The photo had been there the whole time, but I hadn’t noticed it until just then.
Quietly, I excused myself.
Walking home, I realized she had asked me how old I was just before she started going on about the atomic bombs that America dropped on those Japanese cities. I told her I was 35. I think that her asking my age was her way of acknowledging that I had nothing to do with those events, as if that excused her behavior.
I stayed away from bars in Tabata for a while. When I decided I was ready to try again, Hard Boiled was still the best place, so that was where I returned to.
Again, the bartender was nice. It was his birthday, and one of the customers had bought him a belt. Everyone seemed to know each other in this town. I actually had a lot of fun that night. The bartender helped me with my Japanese. I had study cards, and since I was the only customer for a while, he helped quiz me. He was kind, quiet, and professional.
After that, I stayed away from the bars for even longer, but that didn’t stop me from having strange experiences.
I ride my bike to work, and one morning, my tire was flat, so I asked the police in the koban if I could borrow their air pump. They said OK and I thanked the officer politely.
About 5 minutes later, an officer on a bicycle pulled me over. He rummaged through my wallet and asked me questions about my bicycle. Then he noted two empty cans in my basket and told me that Japanese people don’t like to see rubbish. During that conversation, there was a guy on a bicycle to our right. An eavesdropper. He assented in direct, rude-sounding Japanese. I didn’t understand most of what he said, but he definitely said そだよ!
This has happened three times. Every time I’ve asked for air at the police station, they call someone and have them wait on a corner for me.
Finally, last night, I went back to Hard Boiled for one last hurrah. I was moving to Asakusa that Sunday. Hard Boiled is my favorite bar in Tabata, and it was Friday night, and I had nothing special to do.
There was a very cute girl at the bar with big eyes. She asked about my job, and I told her I was an English teacher. It was downhill from there.
She said that everyone in Japan needs to learn English since World War 2. Then she started asking me if I liked Japanese girls, and then asked what the difference was between Japanese and foreign girls. In other words, she was stereotyping me as a debaucherous foreigner who has come to take advantage of innocuous Japanese girls.
She, I, and the bartender had been using translation software to facilitate our communication. I took the opportunity to tell her the story about the grandma in the other bar who had brought up the atomic bombs. I went to the toilet while she read the paragraph.
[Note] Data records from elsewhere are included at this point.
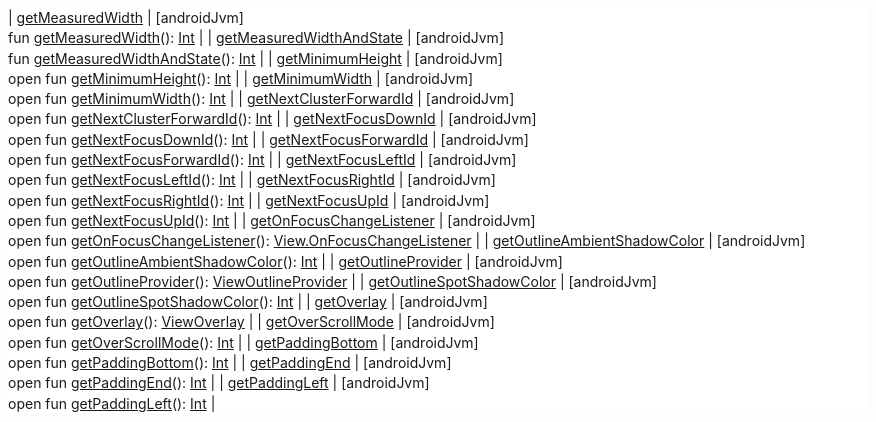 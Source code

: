 | [getMeasuredWidth](../-toggleable-image-button/index.md#-1190456332%2FFunctions%2F-1643271842) | [androidJvm]<br>fun [getMeasuredWidth](../-toggleable-image-button/index.md#-1190456332%2FFunctions%2F-1643271842)(): [Int](https://kotlinlang.org/api/core/kotlin-stdlib/kotlin/-int/index.html) |
| [getMeasuredWidthAndState](../-toggleable-image-button/index.md#664514842%2FFunctions%2F-1643271842) | [androidJvm]<br>fun [getMeasuredWidthAndState](../-toggleable-image-button/index.md#664514842%2FFunctions%2F-1643271842)(): [Int](https://kotlinlang.org/api/core/kotlin-stdlib/kotlin/-int/index.html) |
| [getMinimumHeight](../-toggleable-image-button/index.md#-1253736097%2FFunctions%2F-1643271842) | [androidJvm]<br>open fun [getMinimumHeight](../-toggleable-image-button/index.md#-1253736097%2FFunctions%2F-1643271842)(): [Int](https://kotlinlang.org/api/core/kotlin-stdlib/kotlin/-int/index.html) |
| [getMinimumWidth](../-toggleable-image-button/index.md#1523186350%2FFunctions%2F-1643271842) | [androidJvm]<br>open fun [getMinimumWidth](../-toggleable-image-button/index.md#1523186350%2FFunctions%2F-1643271842)(): [Int](https://kotlinlang.org/api/core/kotlin-stdlib/kotlin/-int/index.html) |
| [getNextClusterForwardId](../-toggleable-image-button/index.md#-1836761043%2FFunctions%2F-1643271842) | [androidJvm]<br>open fun [getNextClusterForwardId](../-toggleable-image-button/index.md#-1836761043%2FFunctions%2F-1643271842)(): [Int](https://kotlinlang.org/api/core/kotlin-stdlib/kotlin/-int/index.html) |
| [getNextFocusDownId](../-toggleable-image-button/index.md#1358272434%2FFunctions%2F-1643271842) | [androidJvm]<br>open fun [getNextFocusDownId](../-toggleable-image-button/index.md#1358272434%2FFunctions%2F-1643271842)(): [Int](https://kotlinlang.org/api/core/kotlin-stdlib/kotlin/-int/index.html) |
| [getNextFocusForwardId](../-toggleable-image-button/index.md#-1288357621%2FFunctions%2F-1643271842) | [androidJvm]<br>open fun [getNextFocusForwardId](../-toggleable-image-button/index.md#-1288357621%2FFunctions%2F-1643271842)(): [Int](https://kotlinlang.org/api/core/kotlin-stdlib/kotlin/-int/index.html) |
| [getNextFocusLeftId](../-toggleable-image-button/index.md#-669702867%2FFunctions%2F-1643271842) | [androidJvm]<br>open fun [getNextFocusLeftId](../-toggleable-image-button/index.md#-669702867%2FFunctions%2F-1643271842)(): [Int](https://kotlinlang.org/api/core/kotlin-stdlib/kotlin/-int/index.html) |
| [getNextFocusRightId](../-toggleable-image-button/index.md#1769002708%2FFunctions%2F-1643271842) | [androidJvm]<br>open fun [getNextFocusRightId](../-toggleable-image-button/index.md#1769002708%2FFunctions%2F-1643271842)(): [Int](https://kotlinlang.org/api/core/kotlin-stdlib/kotlin/-int/index.html) |
| [getNextFocusUpId](../-toggleable-image-button/index.md#235617945%2FFunctions%2F-1643271842) | [androidJvm]<br>open fun [getNextFocusUpId](../-toggleable-image-button/index.md#235617945%2FFunctions%2F-1643271842)(): [Int](https://kotlinlang.org/api/core/kotlin-stdlib/kotlin/-int/index.html) |
| [getOnFocusChangeListener](../-toggleable-image-button/index.md#-280380649%2FFunctions%2F-1643271842) | [androidJvm]<br>open fun [getOnFocusChangeListener](../-toggleable-image-button/index.md#-280380649%2FFunctions%2F-1643271842)(): [View.OnFocusChangeListener](https://developer.android.com/reference/kotlin/android/view/View.OnFocusChangeListener.html) |
| [getOutlineAmbientShadowColor](../-toggleable-image-button/index.md#1658568807%2FFunctions%2F-1643271842) | [androidJvm]<br>open fun [getOutlineAmbientShadowColor](../-toggleable-image-button/index.md#1658568807%2FFunctions%2F-1643271842)(): [Int](https://kotlinlang.org/api/core/kotlin-stdlib/kotlin/-int/index.html) |
| [getOutlineProvider](../-toggleable-image-button/index.md#-1856967711%2FFunctions%2F-1643271842) | [androidJvm]<br>open fun [getOutlineProvider](../-toggleable-image-button/index.md#-1856967711%2FFunctions%2F-1643271842)(): [ViewOutlineProvider](https://developer.android.com/reference/kotlin/android/view/ViewOutlineProvider.html) |
| [getOutlineSpotShadowColor](../-toggleable-image-button/index.md#-1387601785%2FFunctions%2F-1643271842) | [androidJvm]<br>open fun [getOutlineSpotShadowColor](../-toggleable-image-button/index.md#-1387601785%2FFunctions%2F-1643271842)(): [Int](https://kotlinlang.org/api/core/kotlin-stdlib/kotlin/-int/index.html) |
| [getOverlay](../-toggleable-image-button/index.md#-620477052%2FFunctions%2F-1643271842) | [androidJvm]<br>open fun [getOverlay](../-toggleable-image-button/index.md#-620477052%2FFunctions%2F-1643271842)(): [ViewOverlay](https://developer.android.com/reference/kotlin/android/view/ViewOverlay.html) |
| [getOverScrollMode](../-toggleable-image-button/index.md#-123255230%2FFunctions%2F-1643271842) | [androidJvm]<br>open fun [getOverScrollMode](../-toggleable-image-button/index.md#-123255230%2FFunctions%2F-1643271842)(): [Int](https://kotlinlang.org/api/core/kotlin-stdlib/kotlin/-int/index.html) |
| [getPaddingBottom](../-toggleable-image-button/index.md#660633720%2FFunctions%2F-1643271842) | [androidJvm]<br>open fun [getPaddingBottom](../-toggleable-image-button/index.md#660633720%2FFunctions%2F-1643271842)(): [Int](https://kotlinlang.org/api/core/kotlin-stdlib/kotlin/-int/index.html) |
| [getPaddingEnd](../-toggleable-image-button/index.md#703937660%2FFunctions%2F-1643271842) | [androidJvm]<br>open fun [getPaddingEnd](../-toggleable-image-button/index.md#703937660%2FFunctions%2F-1643271842)(): [Int](https://kotlinlang.org/api/core/kotlin-stdlib/kotlin/-int/index.html) |
| [getPaddingLeft](../-toggleable-image-button/index.md#-1872827492%2FFunctions%2F-1643271842) | [androidJvm]<br>open fun [getPaddingLeft](../-toggleable-image-button/index.md#-1872827492%2FFunctions%2F-1643271842)(): [Int](https://kotlinlang.org/api/core/kotlin-stdlib/kotlin/-int/index.html) | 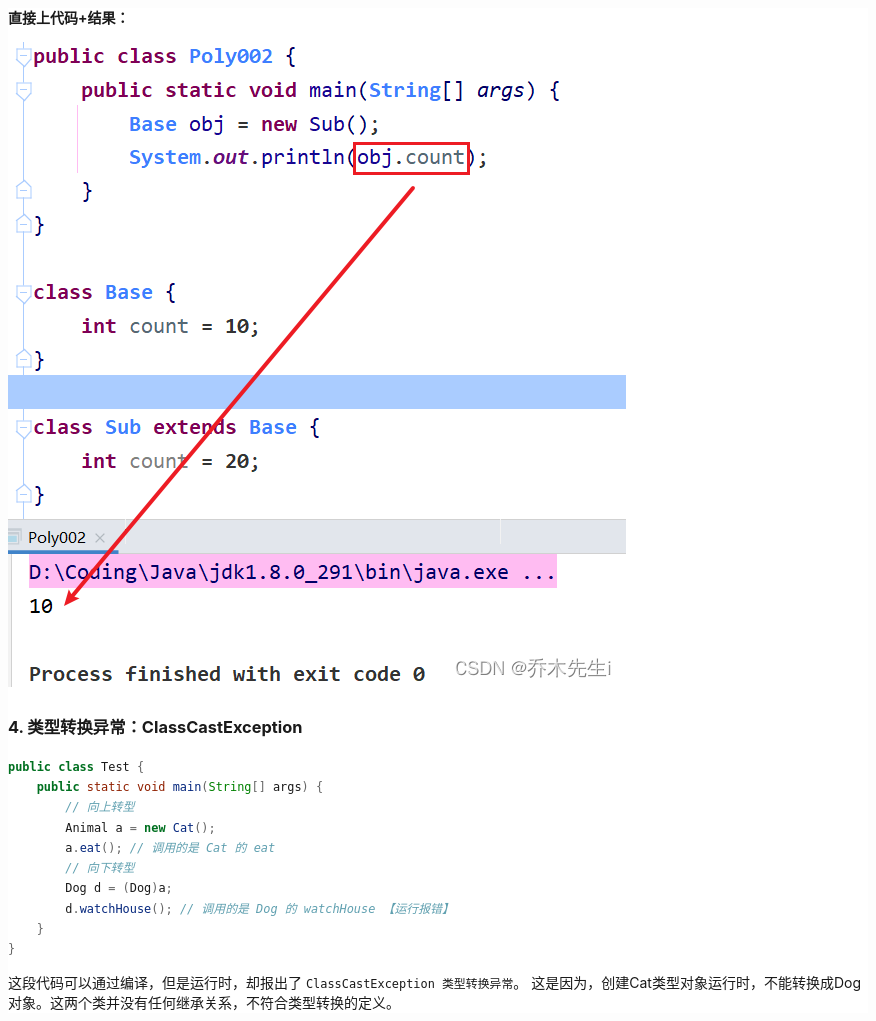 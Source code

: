 **直接上代码+结果：**

![](assets/Java多态/4e37880800c4b2cd9f0db9343338b214_MD5.png)

### 4. 类型转换异常：ClassCastException

```java
public class Test {
    public static void main(String[] args) {
        // 向上转型
        Animal a = new Cat();
        a.eat(); // 调用的是 Cat 的 eat
        // 向下转型
        Dog d = (Dog)a;
        d.watchHouse(); // 调用的是 Dog 的 watchHouse 【运行报错】 
    }
}
```

这段代码可以通过编译，但是运行时，却报出了 `ClassCastException 类型转换异常`。
这是因为，创建Cat类型对象运行时，不能转换成Dog对象。这两个类并没有任何继承关系，不符合类型转换的定义。
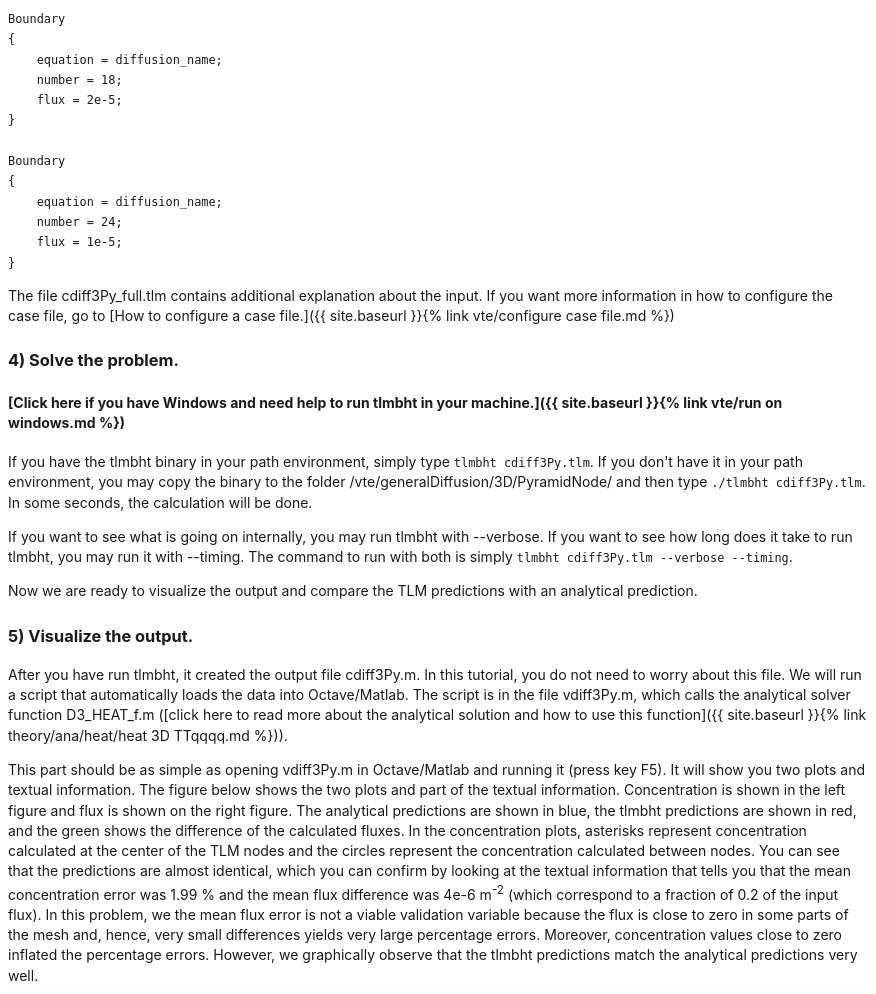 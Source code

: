     Boundary
    {
        equation = diffusion_name;
        number = 18;
        flux = 2e-5;
    }

    Boundary
    {
        equation = diffusion_name;
        number = 24;
        flux = 1e-5;
    }

The file cdiff3Py_full.tlm contains additional explanation about the input. If you want more information in how to configure the case file, go to [How to configure a case file.]({{ site.baseurl }}{% link vte/configure case file.md %})

### 4) Solve the problem.

#### [**Click here if you have Windows and need help to run tlmbht in your machine.**]({{ site.baseurl }}{% link vte/run on windows.md %})



If you have the tlmbht binary in your path environment, simply type `tlmbht cdiff3Py.tlm`. If you don't have it in your path environment, you may copy the binary to the folder /vte/generalDiffusion/3D/PyramidNode/ and then type `./tlmbht cdiff3Py.tlm`. In some seconds, the calculation will be done.

If you want to see what is going on internally, you may run tlmbht with --verbose. If you want to see how long does it take to run tlmbht, you may run it with --timing. The command to run with both is simply `tlmbht cdiff3Py.tlm --verbose --timing`.

Now we are ready to visualize the output and compare the TLM predictions with an analytical prediction.

### 5) Visualize the output.

After you have run tlmbht, it created the output file cdiff3Py.m. In this tutorial, you do not need to worry about this file. We will run a script that automatically loads the data into Octave/Matlab. The script is in the file vdiff3Py.m, which calls the analytical solver function D3_HEAT_f.m ([click here to read more about the analytical solution and how to use this function]({{ site.baseurl }}{% link theory/ana/heat/heat 3D TTqqqq.md %})).

This part should be as simple as opening vdiff3Py.m in Octave/Matlab and running it (press key F5). It will show you two plots and textual information. The figure below shows the two plots and part of the textual information. Concentration is shown in the left figure and flux is shown on the right figure. The analytical predictions are shown in blue, the tlmbht predictions are shown in red, and the green shows the difference of the calculated fluxes. In the concentration plots, asterisks represent concentration calculated at the center of the TLM nodes and the circles represent the concentration calculated between nodes. You can see that the predictions are almost identical, which you can confirm by looking at the textual information that tells you that the mean concentration error was 1.99 % and the mean flux difference was 4e-6 m<sup>-2</sup> (which correspond to a fraction of 0.2 of the input flux). In this problem, we the mean flux error is not a viable validation variable because the flux is close to zero in some parts of the mesh and, hence, very small differences yields very large percentage errors. Moreover, concentration values close to zero inflated the percentage errors. However, we graphically observe that the tlmbht predictions match the analytical predictions very well.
When I came back, she had opened up a tab for me and bought me a drink. She said there’s a saying, ichigo ichie, which means something like “let’s just enjoy this moment because it’ll never return.” It’s usually said in the context of a host/guest relationship.
So now she wants to be a good host. Nice. Good for her. I ignored her and started talking to this wasted guy in the corner who kept asking them to put Thom Yorke on the radio. The bartender put it on, and then he and I sang “Go to Sleep.”
Then I paid for my own damn drink and left.
I find that those Japanese people who live in Tabata, Tokyo, are more disagreeable than a platter of old sushi.
Unfortunately, my feeling as I move away is that Tabata residents are backwards, racist, closed-minded people who are stuck in the past and are unskilled at perceiving strangers as individuals.